## [Exercise aim]
Whenever a line in the material below contains "from", copy that line.

## [Extracted material]
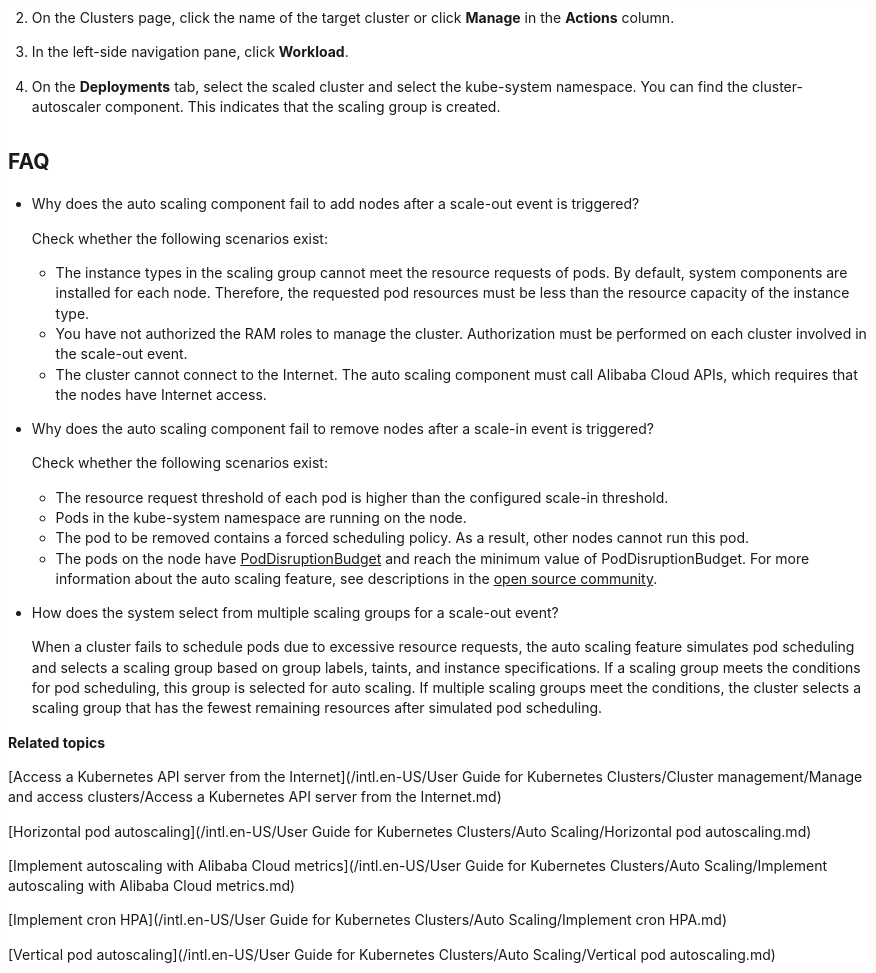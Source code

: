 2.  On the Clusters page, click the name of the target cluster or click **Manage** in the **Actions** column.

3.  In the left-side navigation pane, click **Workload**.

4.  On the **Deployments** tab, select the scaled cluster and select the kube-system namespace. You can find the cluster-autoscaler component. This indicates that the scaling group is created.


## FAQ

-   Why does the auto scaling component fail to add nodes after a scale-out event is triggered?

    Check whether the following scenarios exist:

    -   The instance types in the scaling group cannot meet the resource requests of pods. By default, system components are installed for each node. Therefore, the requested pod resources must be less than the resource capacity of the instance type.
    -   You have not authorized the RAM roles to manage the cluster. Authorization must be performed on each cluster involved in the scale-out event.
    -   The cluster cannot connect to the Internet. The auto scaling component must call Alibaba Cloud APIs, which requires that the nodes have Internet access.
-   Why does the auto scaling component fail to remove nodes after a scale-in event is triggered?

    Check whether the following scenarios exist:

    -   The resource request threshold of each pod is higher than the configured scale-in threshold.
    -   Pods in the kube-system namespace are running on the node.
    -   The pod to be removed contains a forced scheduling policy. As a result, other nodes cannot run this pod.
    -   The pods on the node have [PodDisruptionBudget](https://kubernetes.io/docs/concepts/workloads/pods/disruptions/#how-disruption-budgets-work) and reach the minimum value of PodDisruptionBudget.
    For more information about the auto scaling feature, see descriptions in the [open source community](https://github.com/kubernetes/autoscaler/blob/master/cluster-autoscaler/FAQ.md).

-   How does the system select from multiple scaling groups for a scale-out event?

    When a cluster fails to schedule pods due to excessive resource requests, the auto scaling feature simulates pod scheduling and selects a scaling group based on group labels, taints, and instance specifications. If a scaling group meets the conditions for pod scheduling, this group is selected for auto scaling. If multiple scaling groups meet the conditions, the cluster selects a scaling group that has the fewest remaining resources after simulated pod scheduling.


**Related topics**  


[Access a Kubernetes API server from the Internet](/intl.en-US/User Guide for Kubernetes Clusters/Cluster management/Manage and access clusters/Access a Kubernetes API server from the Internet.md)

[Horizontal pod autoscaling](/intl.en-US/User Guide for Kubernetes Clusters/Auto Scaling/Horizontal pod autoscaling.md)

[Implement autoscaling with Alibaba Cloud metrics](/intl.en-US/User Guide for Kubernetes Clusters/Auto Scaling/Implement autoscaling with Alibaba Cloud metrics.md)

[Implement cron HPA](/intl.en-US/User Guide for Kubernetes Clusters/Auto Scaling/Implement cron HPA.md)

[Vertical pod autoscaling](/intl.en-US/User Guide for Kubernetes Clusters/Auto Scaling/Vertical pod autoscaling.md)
--
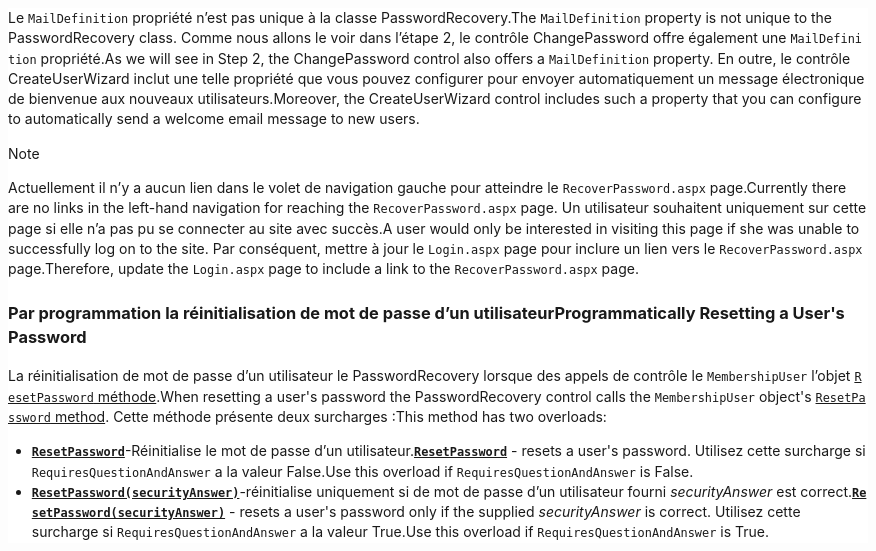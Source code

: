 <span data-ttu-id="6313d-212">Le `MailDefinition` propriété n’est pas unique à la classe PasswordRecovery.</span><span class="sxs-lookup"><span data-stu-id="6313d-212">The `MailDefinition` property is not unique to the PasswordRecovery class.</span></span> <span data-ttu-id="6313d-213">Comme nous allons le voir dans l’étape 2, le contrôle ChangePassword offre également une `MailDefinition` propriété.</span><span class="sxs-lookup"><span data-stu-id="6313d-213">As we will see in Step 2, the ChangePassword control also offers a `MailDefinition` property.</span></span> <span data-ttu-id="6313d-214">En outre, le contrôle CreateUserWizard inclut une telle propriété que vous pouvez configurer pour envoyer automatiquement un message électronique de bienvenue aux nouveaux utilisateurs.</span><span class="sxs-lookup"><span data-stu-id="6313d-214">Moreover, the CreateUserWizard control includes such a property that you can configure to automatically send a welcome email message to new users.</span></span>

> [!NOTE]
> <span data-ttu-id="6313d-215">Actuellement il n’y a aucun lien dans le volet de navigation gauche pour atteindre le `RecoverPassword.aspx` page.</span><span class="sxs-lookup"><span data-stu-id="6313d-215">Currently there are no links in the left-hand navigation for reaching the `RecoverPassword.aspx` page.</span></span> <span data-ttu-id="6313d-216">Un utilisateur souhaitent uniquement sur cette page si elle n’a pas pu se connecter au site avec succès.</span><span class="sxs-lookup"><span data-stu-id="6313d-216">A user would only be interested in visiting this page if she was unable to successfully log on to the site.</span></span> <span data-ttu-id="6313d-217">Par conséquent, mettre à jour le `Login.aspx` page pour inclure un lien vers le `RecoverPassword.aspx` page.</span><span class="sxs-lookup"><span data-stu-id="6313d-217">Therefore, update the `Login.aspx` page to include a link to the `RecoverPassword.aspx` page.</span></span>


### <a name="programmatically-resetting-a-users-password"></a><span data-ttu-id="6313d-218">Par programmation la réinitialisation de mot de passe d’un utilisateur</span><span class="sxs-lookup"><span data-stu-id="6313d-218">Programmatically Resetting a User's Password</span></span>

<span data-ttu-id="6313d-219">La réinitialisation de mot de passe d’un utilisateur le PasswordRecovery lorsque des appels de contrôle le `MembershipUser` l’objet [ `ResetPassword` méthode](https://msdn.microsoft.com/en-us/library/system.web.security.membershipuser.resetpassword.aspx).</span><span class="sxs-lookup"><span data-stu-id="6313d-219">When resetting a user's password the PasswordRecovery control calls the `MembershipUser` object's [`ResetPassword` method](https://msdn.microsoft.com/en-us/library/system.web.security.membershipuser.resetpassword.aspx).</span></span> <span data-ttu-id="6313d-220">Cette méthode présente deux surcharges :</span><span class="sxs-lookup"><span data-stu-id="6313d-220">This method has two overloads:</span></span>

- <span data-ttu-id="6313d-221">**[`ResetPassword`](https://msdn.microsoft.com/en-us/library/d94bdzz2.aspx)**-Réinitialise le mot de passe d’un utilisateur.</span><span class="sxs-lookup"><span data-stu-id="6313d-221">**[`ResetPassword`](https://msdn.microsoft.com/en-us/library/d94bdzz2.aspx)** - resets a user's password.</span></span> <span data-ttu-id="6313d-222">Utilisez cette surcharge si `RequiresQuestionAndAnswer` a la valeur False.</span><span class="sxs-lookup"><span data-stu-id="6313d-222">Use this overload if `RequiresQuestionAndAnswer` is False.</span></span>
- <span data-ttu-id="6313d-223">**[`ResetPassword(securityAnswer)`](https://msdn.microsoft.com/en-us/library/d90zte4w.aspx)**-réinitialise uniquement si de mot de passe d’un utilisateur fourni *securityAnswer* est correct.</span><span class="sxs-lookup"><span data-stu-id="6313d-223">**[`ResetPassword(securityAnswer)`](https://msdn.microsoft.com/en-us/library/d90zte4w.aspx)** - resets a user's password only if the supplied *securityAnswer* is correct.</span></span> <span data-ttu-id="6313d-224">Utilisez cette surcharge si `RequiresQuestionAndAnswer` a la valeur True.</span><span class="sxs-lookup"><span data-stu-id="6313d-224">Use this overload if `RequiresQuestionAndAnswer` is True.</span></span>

## [Result of the exercise]
-   How does the system select from multiple scaling groups for a scale-out event?
[Access a Kubernetes API server from the Internet](/intl.en-US/User Guide for Kubernetes Clusters/Cluster management/Manage and access clusters/Access a Kubernetes API server from the Internet.md)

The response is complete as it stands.